Впервые Гвенда посмотрела ему в глаза:
— Я — никто?
— Вы не боец. Вы славная женщина, но лишены решимости.
— Знаете, как я получила первокровь?
— Святые боги. Представляю и очень сочувствую. Но это не делает…
— Я смогу, — прошептала Гвенда. Тихо и жутко, как призрак. — Из-за них я такая. Из-за них — никто. Это они сделали. Если б не они…
— Они будут наказаны. Дайте только время.
— Я с-сама! — Не голос, а свист стрелы или шипение змеи. — Сама смогу! Позвольте мне! Отпустите туда. Я смогу! Всех до одного! Вс-сех!
Ее страх и робость пропали без следа. Все смела дикая, абсолютная ненависть. Эрвин отошел подальше — таким смертельным ядом сочилась ее речь.
— Желаете мести?..
— Плохие люди! Им место на Звезде!
— И Джемис отпустил вас?
— Да. Он меня понял.
— Он обещал вам руку и сердце?
— Нет.
— Тогда и я не могу обещать.
— Знаю. Дайте землю и титул. И судно до Уэймара.
— Уфф… Позвольте подумать.
Эрвин прошелся по комнате, звук шагов упорядочил мысли. Тьма какая-то, чертовщина. Похоже на безумие. Одержимая местью девица хочет перебить злодеев… Чушь, сказка.
Но с другой стороны — Иона почти смогла. Она не имела Перста, от нее ждали атаки, и тем не менее — она вывернула замок наизнанку. А от Гвенды требуется малое: украсть Перст Вильгельма и несколько раз ударить по воротам. Они рухнут, кайры ворвутся — победа. И Гвенда права: никто ее не заподозрит. Даже Эрвину трудно поверить. Солдаты Пауля точно не примут ее всерьез. Если б видели в ней угрозу — убили бы еще в Запределье.
А Джемис? Как быть с ее чувством к нему? Разве не подло — давать ей надежду? Но сам-то Джемис не давал. Больше того, отпустил Гвенду на очень рискованное дело. Ему, поди, плевать на нее, и она это знает. Фантазии Гвенды — ее личная забота. Забота Эрвина — спасти сестру.

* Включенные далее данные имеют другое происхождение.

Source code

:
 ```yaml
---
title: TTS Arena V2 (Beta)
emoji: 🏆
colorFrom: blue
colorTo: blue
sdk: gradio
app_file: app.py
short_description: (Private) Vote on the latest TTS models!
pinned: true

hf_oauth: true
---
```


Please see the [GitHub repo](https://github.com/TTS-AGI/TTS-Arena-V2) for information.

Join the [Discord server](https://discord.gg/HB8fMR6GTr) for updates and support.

А от отца нет вестей. Нет, нет, трижды — нет. Значит, изначальный план сорвался, пленить Рихарда не удалось, Уэймар устоял. Иона все еще в темнице, и ей нужна помощь… Эрвин решился.
— Я обещаю вам лен и титул баронессы, больше ничего. Чувства Джемиса меня не касаются.
— Да, милорд.
— Эта затея крайне опасна. Семь шансов из десяти, что вы погибнете. И я, не будучи вашим сеньором, не отвечаю за вашу жизнь.
— Да, милорд.
— С учетом сказанного, вы продолжаете настаивать?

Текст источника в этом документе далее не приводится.